_HOW TO COMPLETE THIS TASK:_
Among the records, find the lines that hold the string "Template" and return them.

_RECORDS SUPPLIED:_

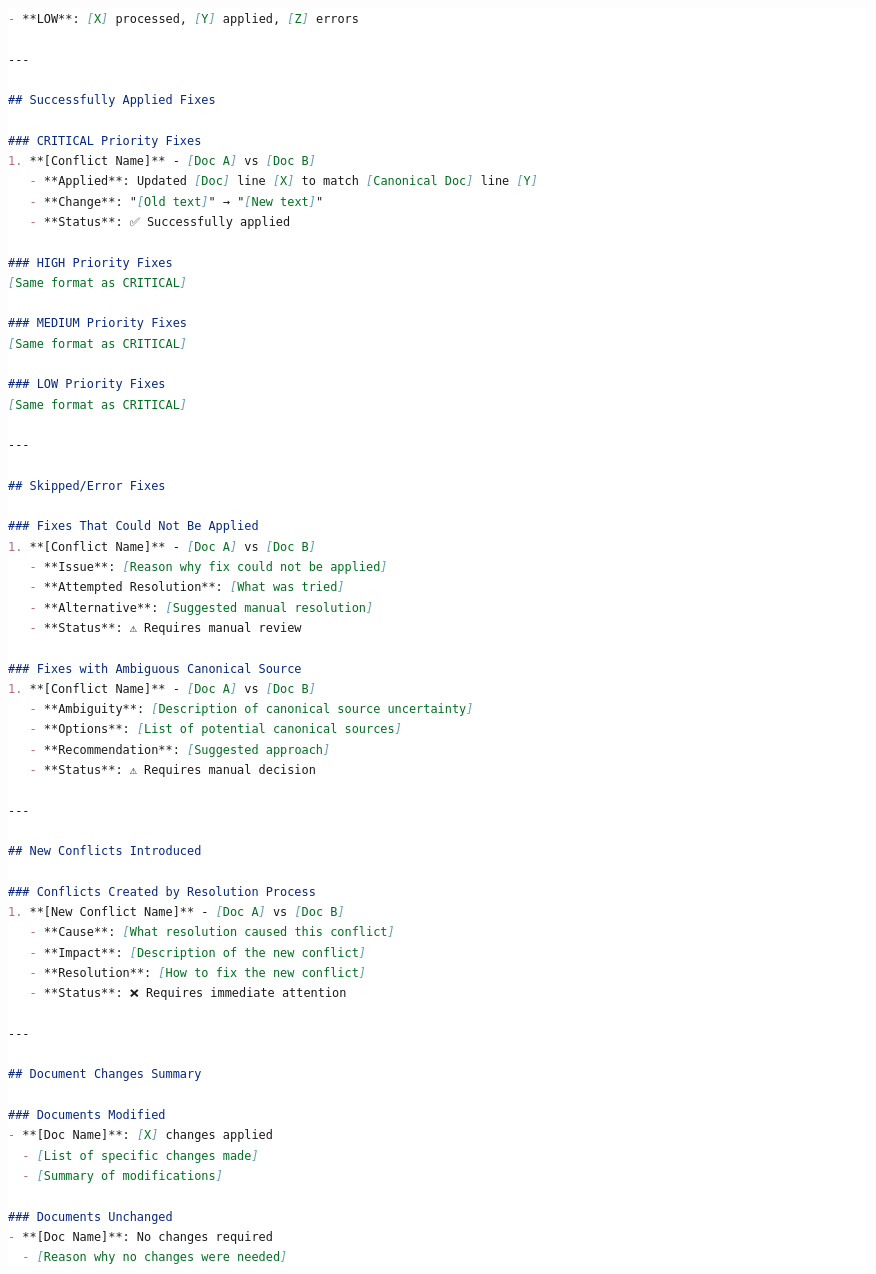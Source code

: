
 ```markdown
- **LOW**: [X] processed, [Y] applied, [Z] errors

---

## Successfully Applied Fixes

### CRITICAL Priority Fixes
1. **[Conflict Name]** - [Doc A] vs [Doc B]
   - **Applied**: Updated [Doc] line [X] to match [Canonical Doc] line [Y]
   - **Change**: "[Old text]" → "[New text]"
   - **Status**: ✅ Successfully applied

### HIGH Priority Fixes
[Same format as CRITICAL]

### MEDIUM Priority Fixes
[Same format as CRITICAL]

### LOW Priority Fixes
[Same format as CRITICAL]

---

## Skipped/Error Fixes

### Fixes That Could Not Be Applied
1. **[Conflict Name]** - [Doc A] vs [Doc B]
   - **Issue**: [Reason why fix could not be applied]
   - **Attempted Resolution**: [What was tried]
   - **Alternative**: [Suggested manual resolution]
   - **Status**: ⚠️ Requires manual review

### Fixes with Ambiguous Canonical Source
1. **[Conflict Name]** - [Doc A] vs [Doc B]
   - **Ambiguity**: [Description of canonical source uncertainty]
   - **Options**: [List of potential canonical sources]
   - **Recommendation**: [Suggested approach]
   - **Status**: ⚠️ Requires manual decision

---

## New Conflicts Introduced

### Conflicts Created by Resolution Process
1. **[New Conflict Name]** - [Doc A] vs [Doc B]
   - **Cause**: [What resolution caused this conflict]
   - **Impact**: [Description of the new conflict]
   - **Resolution**: [How to fix the new conflict]
   - **Status**: ❌ Requires immediate attention

---

## Document Changes Summary

### Documents Modified
- **[Doc Name]**: [X] changes applied
  - [List of specific changes made]
  - [Summary of modifications]

### Documents Unchanged
- **[Doc Name]**: No changes required
  - [Reason why no changes were needed]

```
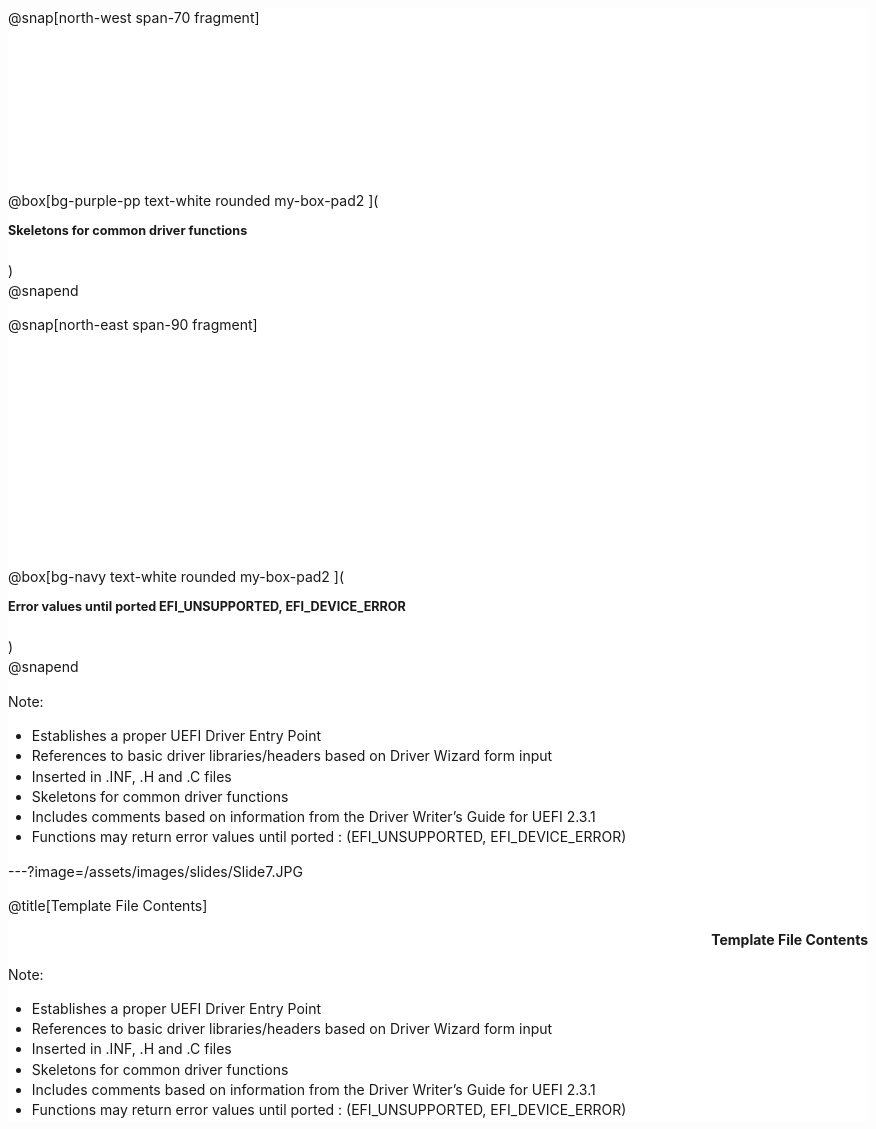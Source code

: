 
@snap[north-west span-70 fragment]
<br>
<br>
<br>
<br>
<br>
<br>
<br>
<br>
<br>
@box[bg-purple-pp text-white rounded my-box-pad2  ](<p style="line-height:70%" ><span style="font-size:0.9em; font-weight: bold;" > Skeletons for common driver functions<br>&nbsp;</span></p>)
<br>
@snapend



@snap[north-east span-90 fragment]
<br>
<br>
<br>
<br>
<br>
<br>
<br>
<br>
<br>
<br>
<p style="line-height:50%" ><br>&nbsp;<br>&nbsp;</p>
@box[bg-navy text-white rounded my-box-pad2  ](<p style="line-height:70%" ><span style="font-size:0.9em; font-weight: bold;" >Error values until ported EFI_UNSUPPORTED, EFI_DEVICE_ERROR<br>&nbsp;</span></p>)
<br>
@snapend





Note:
- Establishes a proper UEFI Driver Entry Point
- References to basic driver libraries/headers based on Driver Wizard form input
- Inserted in .INF, .H and .C files
- Skeletons for common driver functions
- Includes comments based on information from the Driver Writer’s Guide for UEFI 2.3.1
- Functions may return error values until ported : (EFI_UNSUPPORTED, EFI_DEVICE_ERROR)



---?image=/assets/images/slides/Slide7.JPG

@title[Template File Contents]
<p align="right"><span class="gold" ><b>Template File Contents </b></span></p>

Note:
- Establishes a proper UEFI Driver Entry Point
- References to basic driver libraries/headers based on Driver Wizard form input
- Inserted in .INF, .H and .C files
- Skeletons for common driver functions
- Includes comments based on information from the Driver Writer’s Guide for UEFI 2.3.1
- Functions may return error values until ported : (EFI_UNSUPPORTED, EFI_DEVICE_ERROR)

_SOLUTION TO THIS EXERCISE:_
@title[Template File Contents]
<p align="right"><span class="gold" ><b>Template File Contents </b></span></p>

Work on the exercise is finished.